Your answer needs to include each line of the records in which the string "iphone" can be found.
•••
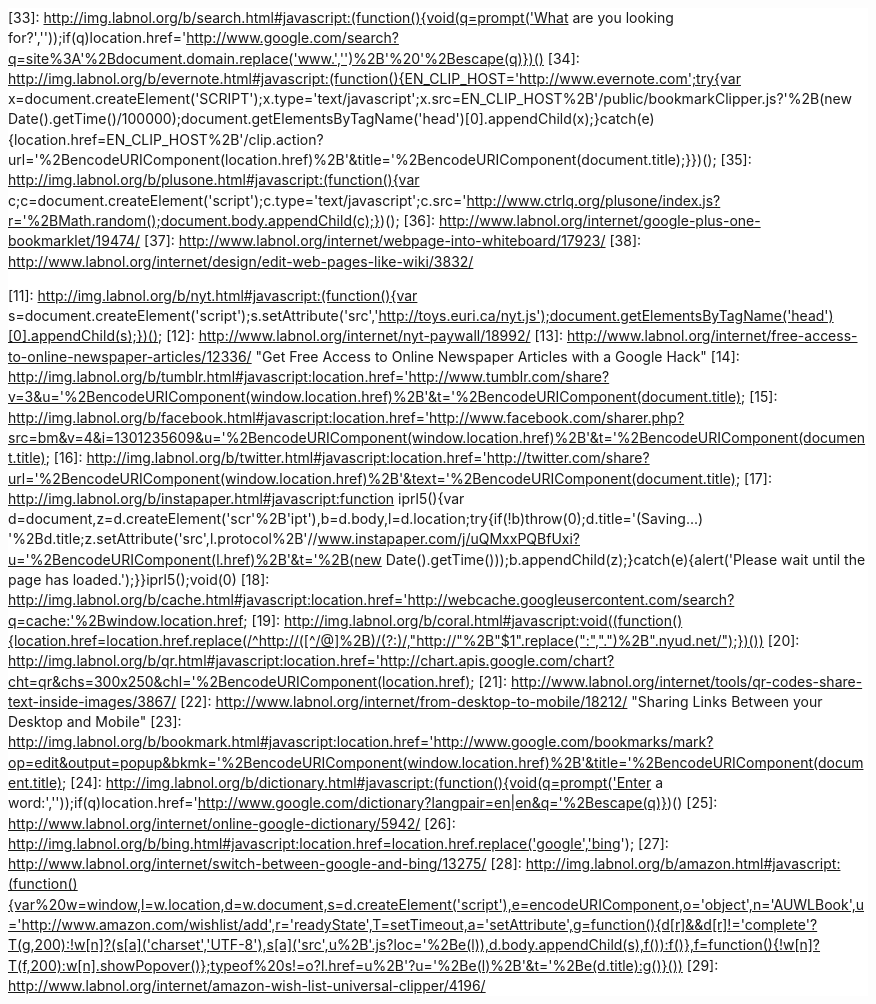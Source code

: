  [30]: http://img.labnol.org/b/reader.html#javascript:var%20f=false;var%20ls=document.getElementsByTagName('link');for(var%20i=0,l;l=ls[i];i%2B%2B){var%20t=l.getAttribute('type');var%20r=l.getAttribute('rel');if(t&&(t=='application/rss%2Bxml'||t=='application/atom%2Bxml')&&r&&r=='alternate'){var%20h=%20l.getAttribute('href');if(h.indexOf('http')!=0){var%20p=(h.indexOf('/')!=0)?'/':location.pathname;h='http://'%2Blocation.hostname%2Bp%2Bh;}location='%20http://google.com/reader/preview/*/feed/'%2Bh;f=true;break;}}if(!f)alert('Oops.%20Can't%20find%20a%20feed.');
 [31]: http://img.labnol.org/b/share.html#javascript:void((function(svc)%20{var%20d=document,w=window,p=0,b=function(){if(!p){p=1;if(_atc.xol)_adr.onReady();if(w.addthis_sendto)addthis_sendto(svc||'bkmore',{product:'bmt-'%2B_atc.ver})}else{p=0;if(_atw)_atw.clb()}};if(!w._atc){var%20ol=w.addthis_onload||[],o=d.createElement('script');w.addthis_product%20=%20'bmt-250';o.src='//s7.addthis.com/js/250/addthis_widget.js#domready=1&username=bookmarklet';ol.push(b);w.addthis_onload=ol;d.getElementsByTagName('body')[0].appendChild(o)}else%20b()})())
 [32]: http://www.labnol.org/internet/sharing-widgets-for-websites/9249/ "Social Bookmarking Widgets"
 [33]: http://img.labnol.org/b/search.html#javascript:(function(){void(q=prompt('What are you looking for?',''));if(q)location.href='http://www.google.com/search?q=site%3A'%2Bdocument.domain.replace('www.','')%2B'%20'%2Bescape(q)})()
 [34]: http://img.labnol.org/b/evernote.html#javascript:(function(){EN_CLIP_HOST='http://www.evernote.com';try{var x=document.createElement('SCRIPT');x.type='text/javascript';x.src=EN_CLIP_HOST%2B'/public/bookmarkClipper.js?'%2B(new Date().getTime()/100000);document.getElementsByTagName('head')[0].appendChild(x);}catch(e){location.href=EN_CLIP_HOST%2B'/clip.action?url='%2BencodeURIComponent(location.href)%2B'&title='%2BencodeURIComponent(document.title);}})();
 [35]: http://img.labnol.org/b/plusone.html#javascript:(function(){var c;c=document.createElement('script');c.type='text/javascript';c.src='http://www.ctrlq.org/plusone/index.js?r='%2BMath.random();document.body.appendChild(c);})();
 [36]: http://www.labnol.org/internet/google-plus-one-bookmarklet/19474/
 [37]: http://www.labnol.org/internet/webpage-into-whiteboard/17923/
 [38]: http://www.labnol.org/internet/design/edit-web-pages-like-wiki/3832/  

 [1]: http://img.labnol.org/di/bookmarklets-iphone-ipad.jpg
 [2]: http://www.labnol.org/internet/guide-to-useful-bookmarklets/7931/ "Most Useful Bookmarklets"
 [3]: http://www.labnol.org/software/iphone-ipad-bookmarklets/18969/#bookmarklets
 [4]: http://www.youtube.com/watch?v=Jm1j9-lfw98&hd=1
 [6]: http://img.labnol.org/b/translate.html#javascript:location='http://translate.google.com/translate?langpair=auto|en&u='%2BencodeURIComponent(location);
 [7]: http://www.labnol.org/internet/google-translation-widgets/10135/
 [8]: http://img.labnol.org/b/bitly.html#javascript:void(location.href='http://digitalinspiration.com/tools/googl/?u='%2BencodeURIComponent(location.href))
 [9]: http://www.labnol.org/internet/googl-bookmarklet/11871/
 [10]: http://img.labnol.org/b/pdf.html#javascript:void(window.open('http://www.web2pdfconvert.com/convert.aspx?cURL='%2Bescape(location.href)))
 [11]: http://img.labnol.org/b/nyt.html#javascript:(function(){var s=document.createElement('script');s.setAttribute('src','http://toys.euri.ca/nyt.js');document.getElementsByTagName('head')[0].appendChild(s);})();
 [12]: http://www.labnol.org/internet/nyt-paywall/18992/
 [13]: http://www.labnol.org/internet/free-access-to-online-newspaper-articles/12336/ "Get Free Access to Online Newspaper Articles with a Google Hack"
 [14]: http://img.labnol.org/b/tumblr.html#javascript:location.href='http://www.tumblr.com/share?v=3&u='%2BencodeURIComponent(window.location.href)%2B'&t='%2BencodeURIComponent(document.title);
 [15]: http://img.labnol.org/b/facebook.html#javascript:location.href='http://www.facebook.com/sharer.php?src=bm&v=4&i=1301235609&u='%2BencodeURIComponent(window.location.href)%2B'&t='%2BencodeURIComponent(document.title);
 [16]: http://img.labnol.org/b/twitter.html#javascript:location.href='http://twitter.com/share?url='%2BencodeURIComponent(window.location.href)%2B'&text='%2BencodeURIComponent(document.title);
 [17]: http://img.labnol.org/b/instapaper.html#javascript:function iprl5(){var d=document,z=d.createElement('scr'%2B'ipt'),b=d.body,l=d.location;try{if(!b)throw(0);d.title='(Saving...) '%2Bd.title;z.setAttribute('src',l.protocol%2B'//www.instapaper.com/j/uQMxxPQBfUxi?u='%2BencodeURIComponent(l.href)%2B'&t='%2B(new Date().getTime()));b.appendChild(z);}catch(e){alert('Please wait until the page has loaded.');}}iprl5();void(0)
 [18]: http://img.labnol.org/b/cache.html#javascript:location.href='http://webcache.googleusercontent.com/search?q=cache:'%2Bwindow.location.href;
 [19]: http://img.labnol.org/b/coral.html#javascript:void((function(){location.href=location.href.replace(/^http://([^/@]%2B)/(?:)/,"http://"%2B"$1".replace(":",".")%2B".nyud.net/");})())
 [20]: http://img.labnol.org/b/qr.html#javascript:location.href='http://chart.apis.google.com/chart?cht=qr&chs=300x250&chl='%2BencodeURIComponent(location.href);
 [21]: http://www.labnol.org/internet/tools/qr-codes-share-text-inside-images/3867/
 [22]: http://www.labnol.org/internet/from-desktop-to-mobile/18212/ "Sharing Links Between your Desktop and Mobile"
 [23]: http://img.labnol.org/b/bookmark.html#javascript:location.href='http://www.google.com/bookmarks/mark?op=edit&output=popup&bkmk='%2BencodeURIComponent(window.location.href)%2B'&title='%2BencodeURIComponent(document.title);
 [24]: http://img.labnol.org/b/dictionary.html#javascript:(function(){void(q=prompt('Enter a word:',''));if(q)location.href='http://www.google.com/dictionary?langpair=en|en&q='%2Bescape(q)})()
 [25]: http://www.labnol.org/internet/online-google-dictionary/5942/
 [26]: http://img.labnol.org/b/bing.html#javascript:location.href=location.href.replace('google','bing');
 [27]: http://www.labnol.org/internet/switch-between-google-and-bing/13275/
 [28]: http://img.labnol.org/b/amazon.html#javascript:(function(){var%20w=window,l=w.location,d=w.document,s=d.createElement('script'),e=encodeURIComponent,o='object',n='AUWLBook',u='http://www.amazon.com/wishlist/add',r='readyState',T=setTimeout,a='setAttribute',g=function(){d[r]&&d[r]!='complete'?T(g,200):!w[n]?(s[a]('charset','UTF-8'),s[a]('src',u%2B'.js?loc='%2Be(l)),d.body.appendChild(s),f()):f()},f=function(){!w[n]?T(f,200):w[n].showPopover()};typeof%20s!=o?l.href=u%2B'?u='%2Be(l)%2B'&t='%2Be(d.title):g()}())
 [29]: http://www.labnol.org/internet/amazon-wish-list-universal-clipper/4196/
•••
◆ EXERCISE SOLUTION:
 [1]: http://img.labnol.org/di/bookmarklets-iphone-ipad.jpg
 [3]: http://www.labnol.org/software/iphone-ipad-bookmarklets/18969/#bookmarklets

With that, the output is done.